Cystatins of family II are harboring two domains which retain inhibitory activities against the proteinases.

Two cyclic peptides, Ac-CTKSQPNLDTC-NH2 (SA-LOOP1) and Ac-CSFQIYEVPWE DRMSLVNSRC-NH2 (SA-LOOP2) were prepared. These sequences are respectively found in the second and third exons of cystatin SA and are well conserved among the cystatins of family II. In addition, these sequences are extremely homologous to the inhibitory regions of several serine-proteinase inhibitors. The peptides were assayed for their inhibiting properties towards serine- and cysteine-proteinases. SA-LOOP1 inhibited porcine pancreatic trypsin (Ki = 370 microM), but did not inhibit cysteine-proteinases. SA-LOOP2 inhibited not only porcine pancreatic alpha-chymotrypsin (Ki = 23 microM) but also papain (Ki = 24 microM) and ficin (Ki = 52 microM). These data indicate that the exon-intron organization of the cystatin genes coinside with the structural and/or functional domains of the protein, and may have significant implications for understanding the active sites of cystatins.

The human cystatin gene family: cloning of three members and evolutionary relationship between cystatins and Bowman-Birk type proteinase inhibitors.

Three genes from the human cystatin gene family have been isolated from a bacteriophage lambda library containing Hind III digests of human genomic DNA. The cloned genes were identified with three DNA probes each containing exon 1, exon 2 and exon 3 of the CST1 gene for cystatin SN. The genes, which we name CST2B, CST4, and CST5, are 6.8 kb, 5.4 kb and 12.5 kb in size, respectively. Statistical analysis of DNA sequence homology elucidated that the second and third exons of cystatin (family II) genes and three cystatin (family II) gene like segments in the kininogen (family III) genes are significantly homologous to the gene segments coding for the inhibitory domains of Bowman-Birk type proteinase inhibitors.

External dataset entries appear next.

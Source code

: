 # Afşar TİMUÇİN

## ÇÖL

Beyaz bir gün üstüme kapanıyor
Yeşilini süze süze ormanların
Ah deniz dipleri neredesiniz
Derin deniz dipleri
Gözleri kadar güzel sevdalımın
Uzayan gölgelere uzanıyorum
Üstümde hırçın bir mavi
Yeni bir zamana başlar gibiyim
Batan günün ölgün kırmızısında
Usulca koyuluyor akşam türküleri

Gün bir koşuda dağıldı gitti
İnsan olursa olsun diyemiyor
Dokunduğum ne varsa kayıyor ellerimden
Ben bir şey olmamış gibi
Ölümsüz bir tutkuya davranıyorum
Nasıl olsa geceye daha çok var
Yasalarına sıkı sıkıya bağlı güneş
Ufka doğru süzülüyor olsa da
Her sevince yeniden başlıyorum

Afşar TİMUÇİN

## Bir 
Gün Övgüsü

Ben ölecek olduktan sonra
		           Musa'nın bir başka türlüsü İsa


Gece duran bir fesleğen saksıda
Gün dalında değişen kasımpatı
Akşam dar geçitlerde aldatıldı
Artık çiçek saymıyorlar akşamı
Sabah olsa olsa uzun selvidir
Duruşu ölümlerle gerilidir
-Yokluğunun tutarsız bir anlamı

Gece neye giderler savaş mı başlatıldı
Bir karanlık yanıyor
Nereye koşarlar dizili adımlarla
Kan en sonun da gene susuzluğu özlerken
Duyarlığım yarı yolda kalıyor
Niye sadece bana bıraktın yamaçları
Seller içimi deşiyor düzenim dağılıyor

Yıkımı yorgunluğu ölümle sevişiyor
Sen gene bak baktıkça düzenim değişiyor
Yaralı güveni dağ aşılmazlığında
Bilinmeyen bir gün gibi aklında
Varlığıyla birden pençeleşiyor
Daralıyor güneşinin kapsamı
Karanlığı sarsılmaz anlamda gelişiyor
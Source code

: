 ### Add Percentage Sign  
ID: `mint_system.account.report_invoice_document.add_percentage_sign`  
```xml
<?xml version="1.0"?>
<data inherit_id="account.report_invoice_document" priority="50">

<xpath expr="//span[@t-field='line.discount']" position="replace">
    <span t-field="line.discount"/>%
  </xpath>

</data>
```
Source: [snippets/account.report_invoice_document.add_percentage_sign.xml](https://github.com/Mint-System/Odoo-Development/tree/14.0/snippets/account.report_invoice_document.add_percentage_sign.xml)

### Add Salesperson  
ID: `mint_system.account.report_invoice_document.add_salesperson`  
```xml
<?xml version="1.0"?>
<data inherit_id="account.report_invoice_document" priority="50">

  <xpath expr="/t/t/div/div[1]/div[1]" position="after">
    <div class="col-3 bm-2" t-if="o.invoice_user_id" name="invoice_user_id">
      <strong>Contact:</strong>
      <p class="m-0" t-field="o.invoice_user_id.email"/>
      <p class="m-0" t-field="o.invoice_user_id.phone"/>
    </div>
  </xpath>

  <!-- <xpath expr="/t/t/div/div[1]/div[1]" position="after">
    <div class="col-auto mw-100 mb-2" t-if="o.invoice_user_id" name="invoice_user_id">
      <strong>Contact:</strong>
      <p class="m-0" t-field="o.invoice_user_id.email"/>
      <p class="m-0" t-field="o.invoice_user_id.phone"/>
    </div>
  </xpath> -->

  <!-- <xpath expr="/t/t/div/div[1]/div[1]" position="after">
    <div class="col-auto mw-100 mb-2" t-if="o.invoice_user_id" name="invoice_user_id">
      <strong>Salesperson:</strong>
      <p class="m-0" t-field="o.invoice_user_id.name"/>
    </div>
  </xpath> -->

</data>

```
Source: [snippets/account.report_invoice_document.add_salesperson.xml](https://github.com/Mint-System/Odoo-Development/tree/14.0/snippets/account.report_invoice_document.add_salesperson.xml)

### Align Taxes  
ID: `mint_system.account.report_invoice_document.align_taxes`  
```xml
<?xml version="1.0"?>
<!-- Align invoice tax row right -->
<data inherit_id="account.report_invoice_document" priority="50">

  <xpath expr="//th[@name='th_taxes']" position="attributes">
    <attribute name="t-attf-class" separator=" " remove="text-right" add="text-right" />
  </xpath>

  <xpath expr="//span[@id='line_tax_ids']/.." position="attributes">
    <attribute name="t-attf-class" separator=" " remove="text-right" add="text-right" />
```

The human cystatin C gene (CST3) is a member of the cystatin gene family which is localized on chromosome 20.

The fourth gene from the human cystatin gene family of salivary-type cysteine-proteinase inhibitors has been isolated and partially characterized by DNA analysis. The gene, which we name CST3, codes for human cystatin C, and has the same organization as the CST1 gene for cystatin SN and the CST2 gene for cystatin SA. Southern analysis of EcoR I digested DNAs from 32 independent somatic cell hybrid clones hybridized to a probe from CST1 demonstrated that all members of the cystatin gene family segregate with human chromosome 20. These results indicate that the genes for salivary-type cystatins and cystatin C are members of a multigene family--the cystatin gene family.